> **Task description**
Within these entries, how many lines contain the word "外科学分册"? Answer with the number alone.

Input records: Begin

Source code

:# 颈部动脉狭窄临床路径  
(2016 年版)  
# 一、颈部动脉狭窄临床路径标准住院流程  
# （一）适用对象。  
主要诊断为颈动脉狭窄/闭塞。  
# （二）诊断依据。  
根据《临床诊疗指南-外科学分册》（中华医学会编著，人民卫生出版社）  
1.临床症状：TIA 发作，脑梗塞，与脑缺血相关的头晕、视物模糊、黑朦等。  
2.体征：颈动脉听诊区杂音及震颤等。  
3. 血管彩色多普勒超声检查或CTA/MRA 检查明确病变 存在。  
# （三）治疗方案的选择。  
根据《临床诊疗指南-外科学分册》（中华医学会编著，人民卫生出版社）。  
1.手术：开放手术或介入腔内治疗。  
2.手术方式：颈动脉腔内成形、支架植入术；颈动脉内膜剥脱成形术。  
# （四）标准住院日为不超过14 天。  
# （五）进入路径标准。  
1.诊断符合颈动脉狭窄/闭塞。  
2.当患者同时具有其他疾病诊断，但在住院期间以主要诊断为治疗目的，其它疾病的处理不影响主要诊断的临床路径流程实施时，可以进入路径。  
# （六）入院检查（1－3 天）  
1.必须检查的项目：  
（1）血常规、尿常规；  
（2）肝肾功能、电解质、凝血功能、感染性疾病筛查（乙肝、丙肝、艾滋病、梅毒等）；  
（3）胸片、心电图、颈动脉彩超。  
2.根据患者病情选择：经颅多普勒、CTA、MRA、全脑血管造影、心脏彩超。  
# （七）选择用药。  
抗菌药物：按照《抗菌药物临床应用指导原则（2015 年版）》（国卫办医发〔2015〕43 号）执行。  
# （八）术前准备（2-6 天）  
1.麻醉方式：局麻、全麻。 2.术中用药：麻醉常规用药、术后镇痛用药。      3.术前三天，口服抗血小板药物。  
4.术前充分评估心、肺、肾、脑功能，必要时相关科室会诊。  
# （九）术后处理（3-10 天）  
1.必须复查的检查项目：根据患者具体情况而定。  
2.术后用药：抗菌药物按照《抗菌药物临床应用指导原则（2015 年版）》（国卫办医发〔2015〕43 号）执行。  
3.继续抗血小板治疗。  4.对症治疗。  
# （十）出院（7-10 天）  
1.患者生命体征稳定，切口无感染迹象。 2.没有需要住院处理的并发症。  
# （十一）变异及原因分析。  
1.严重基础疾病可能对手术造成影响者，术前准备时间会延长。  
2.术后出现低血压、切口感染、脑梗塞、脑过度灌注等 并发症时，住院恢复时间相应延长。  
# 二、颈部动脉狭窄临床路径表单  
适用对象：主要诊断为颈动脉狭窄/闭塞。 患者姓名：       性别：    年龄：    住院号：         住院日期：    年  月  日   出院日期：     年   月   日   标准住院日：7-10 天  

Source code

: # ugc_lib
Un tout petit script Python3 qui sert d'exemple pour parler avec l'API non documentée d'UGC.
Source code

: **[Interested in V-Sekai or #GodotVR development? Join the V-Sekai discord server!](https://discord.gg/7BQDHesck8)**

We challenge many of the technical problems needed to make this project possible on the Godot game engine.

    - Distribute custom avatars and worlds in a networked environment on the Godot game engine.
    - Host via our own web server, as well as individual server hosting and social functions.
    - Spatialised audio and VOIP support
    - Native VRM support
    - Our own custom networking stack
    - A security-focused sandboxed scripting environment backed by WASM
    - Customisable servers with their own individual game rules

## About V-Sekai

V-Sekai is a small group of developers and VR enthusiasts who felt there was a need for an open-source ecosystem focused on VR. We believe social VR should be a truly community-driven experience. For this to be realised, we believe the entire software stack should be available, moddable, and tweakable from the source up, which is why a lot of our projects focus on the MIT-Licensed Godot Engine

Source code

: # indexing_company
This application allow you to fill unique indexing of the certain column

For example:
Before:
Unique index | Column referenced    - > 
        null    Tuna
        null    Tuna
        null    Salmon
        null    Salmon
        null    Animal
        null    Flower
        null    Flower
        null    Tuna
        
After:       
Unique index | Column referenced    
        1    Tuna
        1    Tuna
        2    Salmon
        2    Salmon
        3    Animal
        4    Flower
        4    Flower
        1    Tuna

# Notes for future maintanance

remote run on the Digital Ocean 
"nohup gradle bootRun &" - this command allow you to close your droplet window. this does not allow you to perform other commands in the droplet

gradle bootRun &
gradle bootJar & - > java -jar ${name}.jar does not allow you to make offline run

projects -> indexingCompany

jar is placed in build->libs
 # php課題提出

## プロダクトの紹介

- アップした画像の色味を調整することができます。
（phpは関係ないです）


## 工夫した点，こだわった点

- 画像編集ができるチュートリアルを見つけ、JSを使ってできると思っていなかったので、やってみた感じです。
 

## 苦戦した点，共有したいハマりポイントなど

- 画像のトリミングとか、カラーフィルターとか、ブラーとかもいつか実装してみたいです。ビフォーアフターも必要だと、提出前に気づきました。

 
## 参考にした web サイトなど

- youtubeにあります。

Input records: End

> **Answer space**
2